Nystrom Guest House (moved)
The 1875 Gothic-style residence was a rooming house for a century.
This house has been relocated to a lot between Vine and Washington Streets, just south of West 4th Street.
The stately Gothic-style house that originally stood at 333 Ralston Street would be historic enough as the home Washoe County Clerk John Shoemaker built in 1875. However, the Nystrom Guest House also played an important role in Reno’s twentieth-century migratory divorce trade, which gave the town the title “Divorce Capital of the World.”
The Nystrom Guest House had been a rental since the beginning of the twentieth century. It and at least six other houses on the block offered housing for divorce-seekers needing to fulfill a legally defined residency period so they could file their suit, which the Reno courts would dispatch in short order.
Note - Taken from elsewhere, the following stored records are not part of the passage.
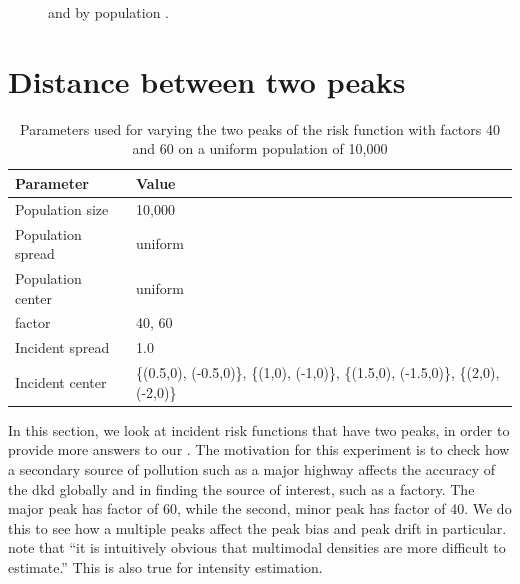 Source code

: \begin{figure}[htbp]
\begin{subfigure}[t]{0.49\textwidth}
        \label{fig:other_measures:pop_spread:maxerr}
    \end{subfigure}
    \caption[ and  by population ]
        { and  by population . \errorplotcaption}
    \label{fig:other_measures:pop_spread}
\end{figure}

\section{Distance between two peaks}
\label{sec:results:p1.4_100_G}

\begin{table}[htbp]
    \centering
    \begin{tabular}{ll}
        \toprule
        Parameter & Value \\
        \midrule
        Population size & 10,000 \\
        Population \gls{spread} & uniform \\
        Population center & uniform \\
        \Gls{factor} & 40, 60 \\
        Incident \gls{spread} & 1.0 \\
        Incident center & \{(0.5,0), (-0.5,0)\},  \{(1,0), (-1,0)\}, \{(1.5,0), (-1.5,0)\}, \{(2,0), (-2,0)\}\\
        \bottomrule
    \end{tabular}
    \caption[Parameters used for varying the two peaks of the risk function]
        {Parameters used for varying the two peaks of the risk function with \glspl{factor} 40 and 60 on a uniform population of 10,000}
    \label{tab:params:p1.4_100_G}
\end{table}

In this section, we look at incident risk functions that have two peaks,
in order to provide more answers to our .
The motivation for this experiment is to check how a secondary source of pollution such as a major highway affects the accuracy of the \gls{dkd}
globally and in finding the source of interest, such as a factory.
The major peak has \gls{factor} of 60, while the second, minor peak has \gls{factor} of 40.
We do this to see how a multiple peaks affect the \gls{peak bias} and \gls{peak drift} in particular.
\citet{devroye1985nonparametric} note that ``it is intuitively obvious that multimodal densities are more difficult to estimate.''
This is also true for intensity estimation.

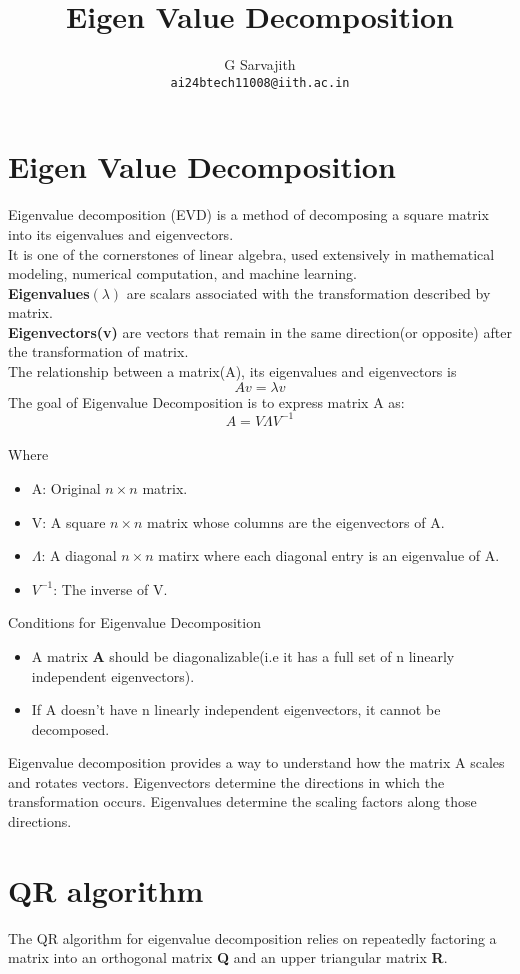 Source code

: \documentclass{article}
\title{Eigen Value Decomposition}
\author{%
G Sarvajith\\
\texttt{ai24btech11008@iith.ac.in}\\
}
\begin{document}
\maketitle
\section{Eigen Value Decomposition}
Eigenvalue decomposition (EVD) is a method of decomposing a square matrix into its eigenvalues and eigenvectors. \\It is one of the cornerstones of linear algebra, used extensively in mathematical modeling, numerical computation, and machine learning.\\
\textbf{Eigenvalues}$(\lambda)$ are scalars associated with the transformation described by matrix.\\
\textbf{Eigenvectors(v)} are vectors that remain in the same direction(or opposite) after the transformation of matrix.\\
The relationship between a matrix(A), its eigenvalues and eigenvectors is$$Av=\lambda v$$
The goal of Eigenvalue Decomposition is to express matrix A as:$$A =V\Lambda V^{-1}$$\\ 
Where
\begin{itemize}
 \item A: Original $n\times n$ matrix.
 \item V: A square $n\times n$ matrix whose columns are the eigenvectors of A.
 \item $\Lambda$: A diagonal $n\times n$ matirx where each diagonal entry is an eigenvalue of A. 
 \item $V^{-1}$: The inverse of V.
\end{itemize}
Conditions for Eigenvalue Decomposition\\
\begin{itemize}
    \item A matrix \textbf{A} should be diagonalizable(i.e it has a full set of n linearly independent eigenvectors).
    \item If A doesn't have n linearly independent eigenvectors, it cannot be decomposed.
\end{itemize}
Eigenvalue decomposition provides a way to understand how the matrix A scales and rotates vectors. Eigenvectors determine the directions in which the transformation occurs.
Eigenvalues determine the scaling factors along those directions.\\
\section{QR algorithm }
The QR algorithm for eigenvalue decomposition relies on repeatedly factoring a matrix into an orthogonal matrix \textbf{Q} and an upper triangular matrix \textbf{R}.
\end{document}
Running divorce boarding houses was an industry in its own right and several owners operated the guest house before Victor and Estelle Nystrom bought the house in 1944. The couple had moved to Reno from San Francisco with the specific intent of operating a rooming house business for the lucrative divorce trade.
Victor Nystrom was a house painter by trade, but it was Estelle who ran the rooming house operation. The house had eight guest rooms on two floors. Mrs. Nystrom allowed no hanky-panky in her house; the women stayed on the top floor, and the men on the bottom floor. The sexes could interact only in the sitting room, where each morning Mrs. Nystrom served coffee, fruit, and toast to as many as 30 tenants.
Keeping the house fully supplied that first year was not an easy task. Necessary items, such as bed and bath linens, were difficult to obtain because of World War II. By chance, Mrs. Nystrom met one of Reno's prominent divorce lawyers, John Robb Clark, who helped her get the items necessary to keep the rooming house business going during the war. He also referred his clients to her. The relationship between Reno's divorce lawyers and the boarding house operators was an important and mutually beneficial one.
After the war, the divorce trade picked up and those who could not afford Reno's famous dude ranches chose to serve their residency in its boarding houses. The Nystrom Guest House was a popular place for divorce-seekers to stay, and Mrs. Nystrom was a busy resident witness. She watched over the guests, noting the presence of each one of them every day, as required by law.
Testifying at the Washoe County Courthouse was a weekly event. Mrs. Nystrom frequently celebrated with her guests when a final decree was received, and she oversaw the tradition of throwing wedding rings in the Truckee River. At the end of the 1960s, the divorce trade quietly ended as the states liberalized their divorce laws. Mrs. Nystrom's business continued, but to a new clientele: single men. When Mrs. Nystrom died in 1997, her daughter took over the boarding house business.
The Nystrom Guest House was listed in the National Register of Historic Places as well as the City of Reno's Historic Register in 2000. It closed in 2018 after being purchased by Jacobs Entertainment, which moved it in March of 2019 to a parcel between Vine and Washington Streets, where it remains, elevated and vacant.